Paul Goble
Vienna, January 26 – A group of Mensk historians have challenged the view now again being actively promoted by Moscow writers that the three east Slavic peoples are closely related and that Ukrainians and Belarusians, rather than having an independent ethnogenesis, are the byproducts of Russian national development.”
Instead, the Belarusian group led by Anatoly Taras says, the historical record amply demonstrates that the three are “not cousins let alone brothers,” a position that has consequences not only for the self-definition of each of these nations but also for their political relationship to each other and to the larger world (www.charter97.org/ru/news/2009/1/24/14367/).
Taras and his colleague Oleg Trusov made those comments as their collective monograph, “The History of Imperial Relations: Belarusians and Russians, 1772-1999” (in Russian, Smolensk, 2009), went into its second printing because the first sold out in less than a week (gazetaby.com/index.php?&sn_nid=18714&sn_cat=35).
Taras said the book was being published in Russian to reach a larger number of readers not only in Belarus but in the Russian Federation and abroad, and Trusov suggested that the book is likely to be purchased by members of the Belarus diaspora, who are interested in their national past but who have “forgotten their native language.”
But Taras suggested that the book and others like it were playing a key role among Belarusians in Belarus, most of whom lack a full understanding of their nation and its past. “For the last 200 years,” he continued, “almost everything which makes possible national self-identification has been stripped from the memory of the residents of Belarus.”
“Despite Belarus’ acquisition of independence in 1991,” the book’s introduction argues, “the country is considered by Russian society through the prism of old myths and dogmas.
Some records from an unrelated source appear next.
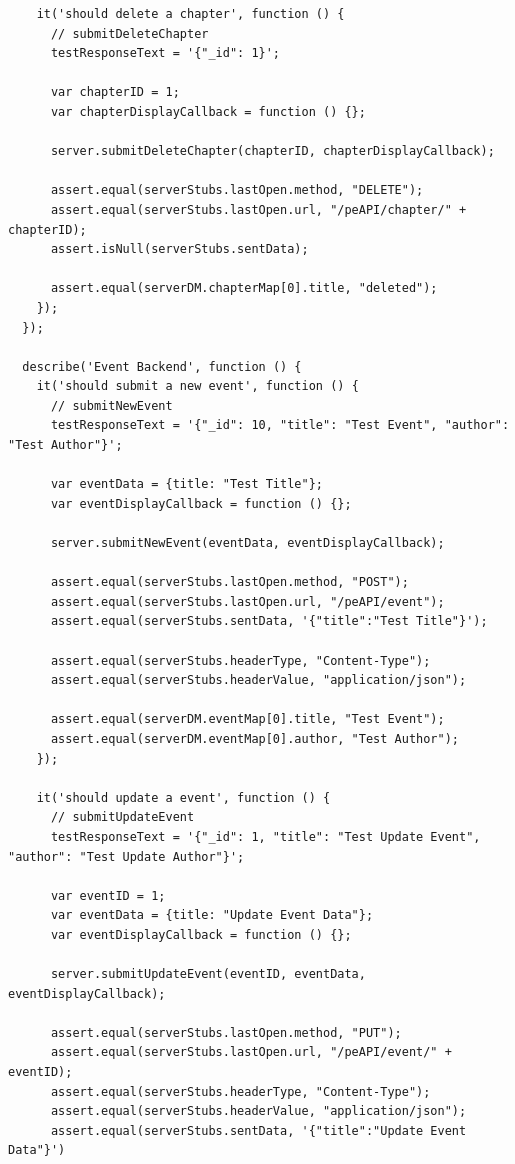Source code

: \documentclass[12pt]{ucthesis}
\begin{document}
\begin{lstlisting}
    it('should delete a chapter', function () {
      // submitDeleteChapter
      testResponseText = '{"_id": 1}';

      var chapterID = 1;
      var chapterDisplayCallback = function () {};

      server.submitDeleteChapter(chapterID, chapterDisplayCallback);

      assert.equal(serverStubs.lastOpen.method, "DELETE");
      assert.equal(serverStubs.lastOpen.url, "/peAPI/chapter/" + chapterID);
      assert.isNull(serverStubs.sentData);

      assert.equal(serverDM.chapterMap[0].title, "deleted");
    });
  });

  describe('Event Backend', function () {
    it('should submit a new event', function () {
      // submitNewEvent
      testResponseText = '{"_id": 10, "title": "Test Event", "author": "Test Author"}';

      var eventData = {title: "Test Title"};
      var eventDisplayCallback = function () {};

      server.submitNewEvent(eventData, eventDisplayCallback);

      assert.equal(serverStubs.lastOpen.method, "POST");
      assert.equal(serverStubs.lastOpen.url, "/peAPI/event");
      assert.equal(serverStubs.sentData, '{"title":"Test Title"}');

      assert.equal(serverStubs.headerType, "Content-Type");
      assert.equal(serverStubs.headerValue, "application/json");

      assert.equal(serverDM.eventMap[0].title, "Test Event");
      assert.equal(serverDM.eventMap[0].author, "Test Author");
    });

    it('should update a event', function () {
      // submitUpdateEvent      
      testResponseText = '{"_id": 1, "title": "Test Update Event", "author": "Test Update Author"}';

      var eventID = 1;
      var eventData = {title: "Update Event Data"};
      var eventDisplayCallback = function () {};

      server.submitUpdateEvent(eventID, eventData, eventDisplayCallback);

      assert.equal(serverStubs.lastOpen.method, "PUT");
      assert.equal(serverStubs.lastOpen.url, "/peAPI/event/" + eventID);
      assert.equal(serverStubs.headerType, "Content-Type");
      assert.equal(serverStubs.headerValue, "application/json");
      assert.equal(serverStubs.sentData, '{"title":"Update Event Data"}')


\end{lstlisting}
\end{document}
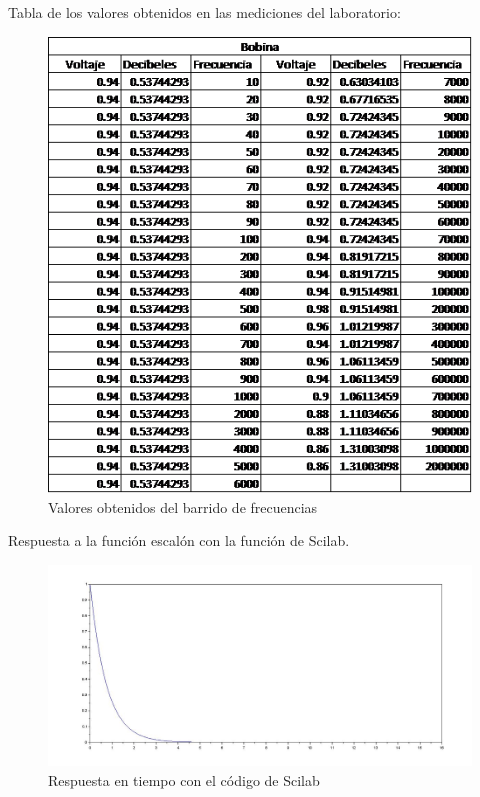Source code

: \documentclass[12pt,letterpaper]{article}     %
\begin{document}
Tabla de los valores obtenidos en las mediciones del laboratorio:
\begin{figure}[h!]
\centering
\includegraphics[width=5in]{Tab}
\caption{Valores obtenidos del barrido de frecuencias}
\end{figure}

\newpage
Respuesta a la función escalón con la función de Scilab.
\begin{figure}[h!]
\centering
\includegraphics[width=5in]{G}
\caption{Respuesta en tiempo con el código de Scilab}
\end{figure}
\end{document}

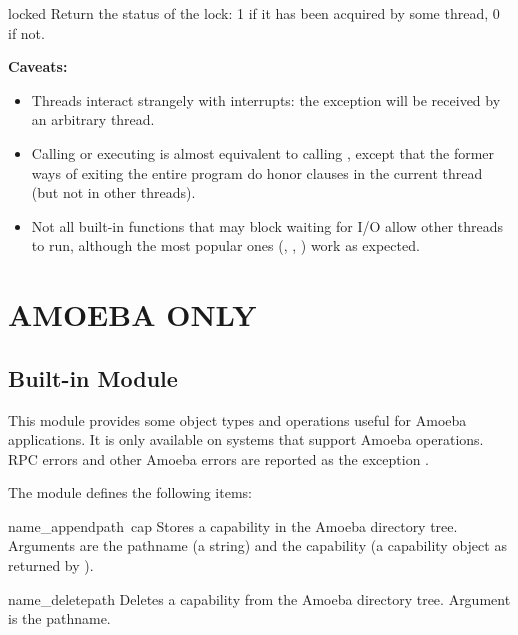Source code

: \begin{funcdesc}{locked}{}
Return the status of the lock: 1 if it has been acquired by some
thread, 0 if not.
\end{funcdesc}

{\bf Caveats:}

\begin{itemize}
\item
Threads interact strangely with interrupts: the
 exception will be received by an arbitrary
thread.

\item
Calling  or executing
 is almost equivalent to calling
, except that the former ways of
exiting the entire program do honor  clauses in the
current thread (but not in other threads).

\item
Not all built-in functions that may block waiting for I/O allow other
threads to run, although the most popular ones (,
, ) work as expected.

\end{itemize}

\chapter{AMOEBA ONLY}

\section{Built-in Module }

This module provides some object types and operations useful for
Amoeba applications.  It is only available on systems that support
Amoeba operations.  RPC errors and other Amoeba errors are reported as
the exception .

The module  defines the following items:

\renewcommand{\indexsubitem}{(in module amoeba)}
\begin{funcdesc}{name_append}{path\, cap}
Stores a capability in the Amoeba directory tree.
Arguments are the pathname (a string) and the capability (a capability
object as returned by
).
\end{funcdesc}

\begin{funcdesc}{name_delete}{path}
Deletes a capability from the Amoeba directory tree.
Argument is the pathname.
\end{funcdesc}

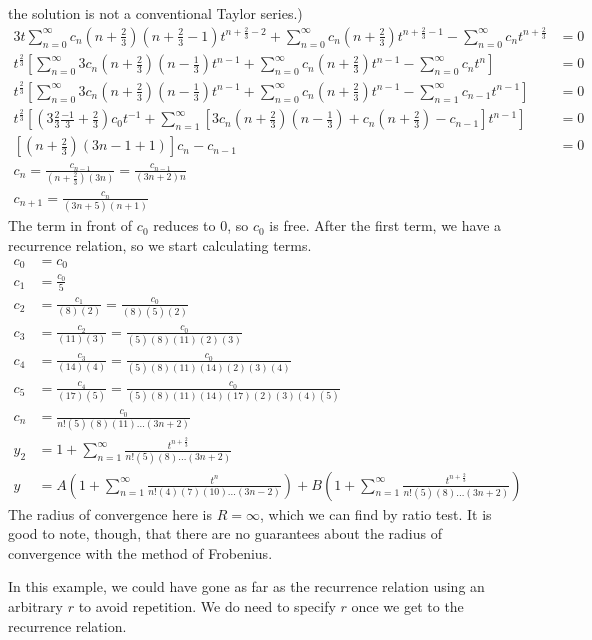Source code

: \documentclass[fleqn,letterpaper]{report}
\begin{document}
\begin{example}
the solution is not a conventional Taylor series.)
\begin{align*}
3t \sum_{n=0}^\infty c_n \left(n + \frac{2}{3} \right) \left(n
+ \frac{2}{3}-1 \right)
t^{n + \frac{2}{3}-2} 
+ \sum_{n=0}^\infty c_n \left(n + \frac{2}{3} \right) t^{n + 
\frac{2}{3}-1} - \sum_{n=0}^\infty c_n t^{n + \frac{2}{3}} & =
0 \\ t^{\frac{2}{3}} \left[ \sum_{n=0}^\infty 3c_n \left(n+
\frac{2}{3} \right) \left(n - \frac{1}{3} \right) t^{n-1} 
+ \sum_{n=0}^\infty c_n \left(n+ \frac{2}{3} \right) t^{n-1} 
- \sum_{n=0}^\infty c_n t^{n} \right] & = 0 \\
t^{\frac{2}{3}} \left[ \sum_{n=0}^\infty 3c_n
\left(n + \frac{2}{3} \right) \left( n - \frac{1}{3}
\right) t^{n -1}
+ \sum_{n=0}^\infty c_n \left(n + \frac{2}{3} \right) t^{n-1}
- \sum_{n=1}^\infty c_{n-1} t^{n-1} \right] & = 0 \\
t^{\frac{2}{3}} \left[ \left(3\frac{2}{3} \frac{-1}{3} +
\frac{2}{3} \right) c_0 t^{-1} + \sum_{n=1}^\infty \left[ 3
c_n \left( n+ \frac{2}{3} \right) \left( n - \frac{1}{3}
\right) + c_n \left( n + \frac{2}{3} \right) - c_{n-1} 
\right] t^{n-1} \right] & = 0 \\
\left[ \left( n + \frac{2}{3} \right) \left( 3n - 1 + 1
\right) \right] c_n - c_{n-1} & = 0 \\
c_n = \frac{c_{n-1}}{ \left( n + \frac{2}{3} \right) (3n)} =
\frac{c_{n-1}}{(3n+2)n} & \\
c_{n+1} = \frac{c_n}{(3n+5)(n+1)} & 
\end{align*}
The term in front of $c_0$ reduces to $0$, so $c_0$ is
free. After the first term, we have a recurrence relation, 
so we start calculating terms.
\begin{align*}
c_0 & = c_0 \\
c_1 & = \frac{c_0}{5} \\
c_2 & = \frac{c_1}{(8)(2)} = \frac{c_0}{(8)(5)(2)} \\
c_3 & = \frac{c_2}{(11)(3)} = \frac{c_0}{(5)(8)(11)(2)(3)} \\
c_4 & = \frac{c_3}{(14)(4)} =
\frac{c_0}{(5)(8)(11)(14)(2)(3)(4)} \\
c_5 & = \frac{c_4}{(17)(5)} =
\frac{c_0}{(5)(8)(11)(14)(17)(2)(3)(4)(5)} \\
c_n & = \frac{c_0}{n! (5)(8)(11) \ldots (3n+2)} \\
y_2 & = 1 + \sum_{n=1}^\infty \frac{t^{n + \frac{2}{3}}}{n! (5)(8)
\ldots (3n+2)} \\
y & = A \left( 1 + \sum_{n=1}^\infty \frac{t^n}{n! (4)(7)(10) \ldots
(3n-2)} \right) 
+ B \left( 1 + \sum_{n=1}^\infty \frac{t^{n + \frac{2}{3}}}{n!
(5)(8) \ldots (3n+2)} \right) 
\end{align*}
The radius of convergence here is $R = \infty$, which we can
find by ratio test. It is good to note, though, that there
are no guarantees about the radius of convergence with the
method of Frobenius.

In this example, we could have gone as far as the recurrence
relation using an arbitrary $r$ to avoid repetition. We do
need to specify $r$ once we get to the recurrence relation.
\end{example}
\end{document}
Even certain Belarusians still believe that they are part of the Great Russian Nation and received from it their language, religion, culture, art and in general civilization.’
Such a view is fundamentally wrong, the authors of the chapters in the book insist, “Russians, Belarusians and Ukrainians are three absolutely different ethnic communities,” “different genetically, psychologically and historically,” Taras says. And if the Belarusians are to have a future, they must understand their distinctive past.
Another key idea of the book is that “the entire history of the Muscovite state is one of uninterrupted expansion, 800 years of constant aggression. The dynasties have changed from the Rurikides to the Romanovs; the political regimes have changed from a grand ducal state to a tsardom to an empire and then to a republic of workers and peasants. But policy did not1”
This book is only one in a series of popular histories Taras has overseen the publication of over the last decade. Some of their titles underscore their purpose: “The Western Front of the RSFSR in 1918-1920: The Struggle between Russia and Poland for Belarus,” “The Forbidden History of Belarus,” and “All Against All” which is about the republic during World War II.
Such discussions of the distant past and even more of ethnogenesis are often ignored by political analysts who see them as irrelevant to their own concerns. As in the case of Belarus, that is a mistake because the treatment of these subjects often defines the shape of the mental maps of national elites.
An example of that is a new study by Yuri Shevtsov, the director of the Minsk Center for Problems of European Integration. Unlike many Russians and Belarusians influenced by Russians, he argues that Belarus is located between Russia and Europe with roots in both (www.perspektivy.info/oykumena/krug/belorussiya_na_styke_geopoliticheskih_prostranstv_2009-0-22-7-32.htm).
While he does not directly address ethnogenetic questions, his commentary about the way in which his republic is situated economically, politically, and culturally suggests that to paraphrase and slightly modify Kipling, he views it as being equally the easternmost of Western peoples as the westernmost of an Eastern one.